[Start of section]
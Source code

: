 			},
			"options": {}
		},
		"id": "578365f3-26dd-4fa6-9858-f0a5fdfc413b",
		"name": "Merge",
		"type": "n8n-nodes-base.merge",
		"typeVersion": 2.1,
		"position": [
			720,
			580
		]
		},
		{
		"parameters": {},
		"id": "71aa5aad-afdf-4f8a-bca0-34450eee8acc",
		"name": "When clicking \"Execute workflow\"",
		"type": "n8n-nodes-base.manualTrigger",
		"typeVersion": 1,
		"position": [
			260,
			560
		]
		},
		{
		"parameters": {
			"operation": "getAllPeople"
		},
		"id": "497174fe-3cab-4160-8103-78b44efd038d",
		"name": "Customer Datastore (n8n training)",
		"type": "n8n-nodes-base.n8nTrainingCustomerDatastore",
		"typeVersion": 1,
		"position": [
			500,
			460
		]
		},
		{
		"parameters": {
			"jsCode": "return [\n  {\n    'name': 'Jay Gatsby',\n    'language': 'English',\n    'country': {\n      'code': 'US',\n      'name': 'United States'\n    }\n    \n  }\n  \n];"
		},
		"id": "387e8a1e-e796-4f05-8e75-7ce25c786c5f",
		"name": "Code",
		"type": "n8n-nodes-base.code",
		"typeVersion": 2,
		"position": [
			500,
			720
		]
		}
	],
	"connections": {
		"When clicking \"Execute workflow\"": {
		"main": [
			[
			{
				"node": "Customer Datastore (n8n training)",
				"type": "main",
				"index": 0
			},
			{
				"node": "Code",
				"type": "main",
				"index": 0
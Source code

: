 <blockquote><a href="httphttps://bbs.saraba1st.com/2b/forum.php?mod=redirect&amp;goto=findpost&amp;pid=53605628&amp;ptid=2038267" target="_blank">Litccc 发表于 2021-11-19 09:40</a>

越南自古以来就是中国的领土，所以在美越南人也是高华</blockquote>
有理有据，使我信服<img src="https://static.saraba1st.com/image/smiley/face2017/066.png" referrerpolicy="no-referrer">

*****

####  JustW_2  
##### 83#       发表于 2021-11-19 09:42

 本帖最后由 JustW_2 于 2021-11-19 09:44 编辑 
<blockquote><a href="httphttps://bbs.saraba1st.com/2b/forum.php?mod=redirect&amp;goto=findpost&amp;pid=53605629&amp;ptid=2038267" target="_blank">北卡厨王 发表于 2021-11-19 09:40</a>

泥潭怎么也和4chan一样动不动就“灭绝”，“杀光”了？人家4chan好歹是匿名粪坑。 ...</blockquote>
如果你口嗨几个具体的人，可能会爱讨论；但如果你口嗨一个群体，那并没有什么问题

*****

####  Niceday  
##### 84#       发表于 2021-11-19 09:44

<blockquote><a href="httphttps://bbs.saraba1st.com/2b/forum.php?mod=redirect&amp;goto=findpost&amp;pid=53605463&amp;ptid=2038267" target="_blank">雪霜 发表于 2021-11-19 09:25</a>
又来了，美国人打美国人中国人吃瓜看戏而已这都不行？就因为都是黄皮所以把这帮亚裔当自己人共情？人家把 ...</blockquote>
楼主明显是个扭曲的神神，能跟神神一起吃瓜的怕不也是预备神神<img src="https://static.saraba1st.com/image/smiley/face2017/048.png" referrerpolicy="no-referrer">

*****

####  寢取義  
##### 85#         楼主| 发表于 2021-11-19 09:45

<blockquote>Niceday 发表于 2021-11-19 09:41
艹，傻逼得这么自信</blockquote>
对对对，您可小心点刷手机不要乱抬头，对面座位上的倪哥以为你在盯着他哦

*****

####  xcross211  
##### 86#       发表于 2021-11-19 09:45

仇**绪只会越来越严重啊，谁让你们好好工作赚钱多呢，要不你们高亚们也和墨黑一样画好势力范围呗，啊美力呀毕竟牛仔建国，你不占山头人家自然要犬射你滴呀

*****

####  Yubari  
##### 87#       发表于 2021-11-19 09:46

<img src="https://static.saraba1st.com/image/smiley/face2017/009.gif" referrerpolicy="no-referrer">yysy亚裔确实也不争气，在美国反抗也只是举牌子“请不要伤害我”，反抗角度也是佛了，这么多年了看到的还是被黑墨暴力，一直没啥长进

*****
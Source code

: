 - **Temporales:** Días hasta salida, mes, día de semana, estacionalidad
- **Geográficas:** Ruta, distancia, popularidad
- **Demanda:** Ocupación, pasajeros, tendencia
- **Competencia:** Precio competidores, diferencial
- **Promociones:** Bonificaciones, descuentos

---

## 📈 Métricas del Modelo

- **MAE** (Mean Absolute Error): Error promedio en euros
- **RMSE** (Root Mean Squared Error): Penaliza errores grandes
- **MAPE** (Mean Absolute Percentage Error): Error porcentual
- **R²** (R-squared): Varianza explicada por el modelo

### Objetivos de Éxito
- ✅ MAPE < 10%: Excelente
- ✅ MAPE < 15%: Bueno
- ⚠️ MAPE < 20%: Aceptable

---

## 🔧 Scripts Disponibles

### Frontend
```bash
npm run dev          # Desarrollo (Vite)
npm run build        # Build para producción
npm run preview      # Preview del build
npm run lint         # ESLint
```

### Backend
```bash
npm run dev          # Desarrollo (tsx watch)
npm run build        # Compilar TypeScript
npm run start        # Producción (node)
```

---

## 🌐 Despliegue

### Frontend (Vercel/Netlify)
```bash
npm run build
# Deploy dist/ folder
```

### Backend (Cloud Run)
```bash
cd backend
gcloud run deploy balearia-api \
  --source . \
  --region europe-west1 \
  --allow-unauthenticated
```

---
[End of section]
EXERCISE AIM >> Among the lines above, which contain the word "base"? Copy every one.

WORKED SOLUTION >>
		"type": "n8n-nodes-base.merge",
		"type": "n8n-nodes-base.manualTrigger",
		"type": "n8n-nodes-base.n8nTrainingCustomerDatastore",
		"type": "n8n-nodes-base.code",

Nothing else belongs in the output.